HERMISTON - Running a bull-judging competition has been a learning experience for the Hermiston High School FFA Chapter.
That's true in several ways, say four junior girls who participated last year, and are looking forward to competing again this year.
The 4-H and FFA bull-judging competition will be conducted in conjunction with the Second Annual Columbia Basin Bull Breeders Show. It is scheduled from 10 a.m. to 4 p.m. Feb. 2 along East Main Street. The judging contest will begin at noon.
The youth competition attracted 18 teams last year, coming from as far as Kuna, Idaho, said Nick Nelson, an FFA adviser at Hermiston High. He said adult experts prejudge certain animals in the show, then teams of four students judge the same animals.
"They judge against an expert's opinion," Nelson said. "Getting close is what matters. It's not black and white, like sports."
Kiona Elkins, one of Nelson's students, said the bull judging provided a different experience than FFA usually provides.
Classmate Kenzie Colgan agreed.
"Steers, sheep and pigs is what we're used to," she said.
Nelson said the students are learning the importance of EPDs, or expected progeny differences, which provide estimates of the genetic value of an animal as a parent.

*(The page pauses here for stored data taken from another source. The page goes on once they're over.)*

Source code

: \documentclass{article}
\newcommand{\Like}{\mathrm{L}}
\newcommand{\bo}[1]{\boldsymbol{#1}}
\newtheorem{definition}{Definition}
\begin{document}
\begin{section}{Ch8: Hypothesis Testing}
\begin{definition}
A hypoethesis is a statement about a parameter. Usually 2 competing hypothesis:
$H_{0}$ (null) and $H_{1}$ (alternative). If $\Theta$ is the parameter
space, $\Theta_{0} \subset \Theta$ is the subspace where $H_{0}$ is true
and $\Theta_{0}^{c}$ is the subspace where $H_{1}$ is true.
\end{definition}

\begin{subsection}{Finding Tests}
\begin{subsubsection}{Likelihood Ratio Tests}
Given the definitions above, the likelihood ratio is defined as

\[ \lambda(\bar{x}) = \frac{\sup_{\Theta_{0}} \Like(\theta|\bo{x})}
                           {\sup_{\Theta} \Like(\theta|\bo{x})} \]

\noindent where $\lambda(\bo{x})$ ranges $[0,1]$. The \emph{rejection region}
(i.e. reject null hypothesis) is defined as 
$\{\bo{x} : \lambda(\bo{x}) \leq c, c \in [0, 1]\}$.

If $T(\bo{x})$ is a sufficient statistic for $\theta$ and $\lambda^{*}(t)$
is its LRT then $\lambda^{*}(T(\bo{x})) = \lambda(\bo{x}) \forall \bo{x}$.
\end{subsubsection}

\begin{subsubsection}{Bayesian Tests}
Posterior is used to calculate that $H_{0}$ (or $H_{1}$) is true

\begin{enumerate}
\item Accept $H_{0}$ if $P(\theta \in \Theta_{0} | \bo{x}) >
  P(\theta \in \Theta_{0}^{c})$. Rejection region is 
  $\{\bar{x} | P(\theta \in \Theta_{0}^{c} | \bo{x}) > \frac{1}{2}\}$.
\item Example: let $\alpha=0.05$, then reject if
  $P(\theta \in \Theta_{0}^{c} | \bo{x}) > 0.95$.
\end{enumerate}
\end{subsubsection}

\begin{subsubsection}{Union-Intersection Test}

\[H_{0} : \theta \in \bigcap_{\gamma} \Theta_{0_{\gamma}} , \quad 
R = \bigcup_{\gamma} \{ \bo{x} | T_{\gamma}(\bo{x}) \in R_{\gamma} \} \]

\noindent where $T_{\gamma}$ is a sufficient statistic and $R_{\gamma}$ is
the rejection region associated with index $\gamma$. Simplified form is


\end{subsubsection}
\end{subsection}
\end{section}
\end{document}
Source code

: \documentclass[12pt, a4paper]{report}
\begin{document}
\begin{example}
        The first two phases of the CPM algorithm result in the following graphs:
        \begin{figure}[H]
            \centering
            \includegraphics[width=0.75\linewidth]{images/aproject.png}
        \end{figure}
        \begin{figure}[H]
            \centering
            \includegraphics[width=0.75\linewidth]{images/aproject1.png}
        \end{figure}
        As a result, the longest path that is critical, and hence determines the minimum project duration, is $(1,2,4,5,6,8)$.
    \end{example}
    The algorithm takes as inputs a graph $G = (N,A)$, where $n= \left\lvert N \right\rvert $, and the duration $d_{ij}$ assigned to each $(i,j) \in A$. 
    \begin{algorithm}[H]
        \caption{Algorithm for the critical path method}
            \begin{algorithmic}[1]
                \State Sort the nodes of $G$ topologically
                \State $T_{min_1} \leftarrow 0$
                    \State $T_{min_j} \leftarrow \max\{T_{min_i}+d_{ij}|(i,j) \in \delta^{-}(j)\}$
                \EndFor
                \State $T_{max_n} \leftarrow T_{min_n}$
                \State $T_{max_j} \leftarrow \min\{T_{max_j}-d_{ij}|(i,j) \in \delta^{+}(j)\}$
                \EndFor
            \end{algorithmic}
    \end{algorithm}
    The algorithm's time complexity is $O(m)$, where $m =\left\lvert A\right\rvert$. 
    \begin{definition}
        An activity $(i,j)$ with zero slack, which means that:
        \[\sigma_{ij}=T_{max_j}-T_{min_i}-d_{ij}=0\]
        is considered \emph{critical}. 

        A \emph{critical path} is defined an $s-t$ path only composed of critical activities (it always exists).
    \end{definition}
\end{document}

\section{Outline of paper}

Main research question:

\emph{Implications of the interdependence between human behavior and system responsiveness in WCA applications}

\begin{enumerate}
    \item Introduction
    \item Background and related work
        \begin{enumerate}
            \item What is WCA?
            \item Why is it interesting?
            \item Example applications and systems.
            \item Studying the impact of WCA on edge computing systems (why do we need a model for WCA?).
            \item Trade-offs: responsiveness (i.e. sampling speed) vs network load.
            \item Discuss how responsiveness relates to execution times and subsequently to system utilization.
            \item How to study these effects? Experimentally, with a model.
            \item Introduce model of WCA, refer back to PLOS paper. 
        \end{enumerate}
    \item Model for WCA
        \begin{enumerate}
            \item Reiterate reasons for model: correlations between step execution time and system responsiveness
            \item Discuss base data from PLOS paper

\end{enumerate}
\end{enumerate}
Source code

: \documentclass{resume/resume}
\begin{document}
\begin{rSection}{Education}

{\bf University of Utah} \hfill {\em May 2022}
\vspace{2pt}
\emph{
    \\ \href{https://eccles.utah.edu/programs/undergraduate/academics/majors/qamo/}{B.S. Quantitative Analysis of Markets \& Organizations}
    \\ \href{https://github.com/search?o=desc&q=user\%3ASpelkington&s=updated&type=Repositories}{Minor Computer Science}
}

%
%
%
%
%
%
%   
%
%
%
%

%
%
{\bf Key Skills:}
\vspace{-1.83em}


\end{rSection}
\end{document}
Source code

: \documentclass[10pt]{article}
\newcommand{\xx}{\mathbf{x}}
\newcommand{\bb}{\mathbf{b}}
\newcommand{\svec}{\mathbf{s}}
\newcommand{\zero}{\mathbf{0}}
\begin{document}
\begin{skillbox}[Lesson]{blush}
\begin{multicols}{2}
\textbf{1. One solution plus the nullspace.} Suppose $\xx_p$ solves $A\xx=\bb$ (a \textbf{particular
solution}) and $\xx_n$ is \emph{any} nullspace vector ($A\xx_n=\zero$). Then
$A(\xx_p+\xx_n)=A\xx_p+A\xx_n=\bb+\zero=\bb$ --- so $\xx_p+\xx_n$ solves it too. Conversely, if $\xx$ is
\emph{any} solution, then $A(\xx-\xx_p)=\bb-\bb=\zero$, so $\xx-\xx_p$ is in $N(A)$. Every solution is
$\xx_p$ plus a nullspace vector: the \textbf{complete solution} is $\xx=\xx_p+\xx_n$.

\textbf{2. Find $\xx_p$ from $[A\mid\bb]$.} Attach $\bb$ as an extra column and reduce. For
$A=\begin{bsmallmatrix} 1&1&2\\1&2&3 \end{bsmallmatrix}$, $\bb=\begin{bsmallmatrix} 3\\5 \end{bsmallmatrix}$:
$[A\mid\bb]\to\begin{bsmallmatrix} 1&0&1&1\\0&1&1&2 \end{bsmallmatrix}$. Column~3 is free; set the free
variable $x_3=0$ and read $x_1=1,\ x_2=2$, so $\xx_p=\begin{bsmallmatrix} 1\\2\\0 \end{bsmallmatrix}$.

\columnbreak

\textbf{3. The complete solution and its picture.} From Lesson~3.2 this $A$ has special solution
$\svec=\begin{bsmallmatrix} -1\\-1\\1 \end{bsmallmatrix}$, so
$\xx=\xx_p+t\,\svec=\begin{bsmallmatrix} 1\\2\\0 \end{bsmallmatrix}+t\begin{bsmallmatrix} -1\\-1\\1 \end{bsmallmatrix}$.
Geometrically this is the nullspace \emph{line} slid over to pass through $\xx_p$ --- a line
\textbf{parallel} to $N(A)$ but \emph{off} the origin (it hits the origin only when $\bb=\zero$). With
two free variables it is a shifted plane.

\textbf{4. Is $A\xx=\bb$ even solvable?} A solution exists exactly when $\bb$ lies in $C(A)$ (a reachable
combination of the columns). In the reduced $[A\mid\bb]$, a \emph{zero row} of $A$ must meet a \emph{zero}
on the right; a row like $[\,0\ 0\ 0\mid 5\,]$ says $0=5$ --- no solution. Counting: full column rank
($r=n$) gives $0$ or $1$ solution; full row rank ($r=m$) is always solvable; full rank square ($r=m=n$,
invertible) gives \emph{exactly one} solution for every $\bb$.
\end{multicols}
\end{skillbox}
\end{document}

"Most cattlemen need to know what it is," he said.
Elkins added, "It's more of a breeding selection. You're looking for different traits."
Nelson said there's a big difference between judging the carcass value of steers at the county fair, a month before they'll be slaughtered, and judging a bull and trying to look into the future.
"In bulls, you're looking down the road five years, what they can do for your herd," he said.
Kacilyn Davis added, "It's the way you look at them and how long they're going to last - their potential."
Elkins concluded, "And what traits they're going to pass on to their offspring."
Colgan said her experience in the bull-judging competition last year helped in the fall when she faced choosing which steers to buy from a large group.
"You learn to find what you like in a steer or a bull," she said. "It sharpened our skills."
In judging bulls, the students use the same six components they use in judging steers: muscling, capacity or volume, eye appeal or balance, fat thickness, bone structure and size.
Bull judges also try to calculate a trait Nelson calls "stayability - how long they can stay in the herd." Most cows stay in a herd 8-10 years, he said, while most bulls' average life span is about five years.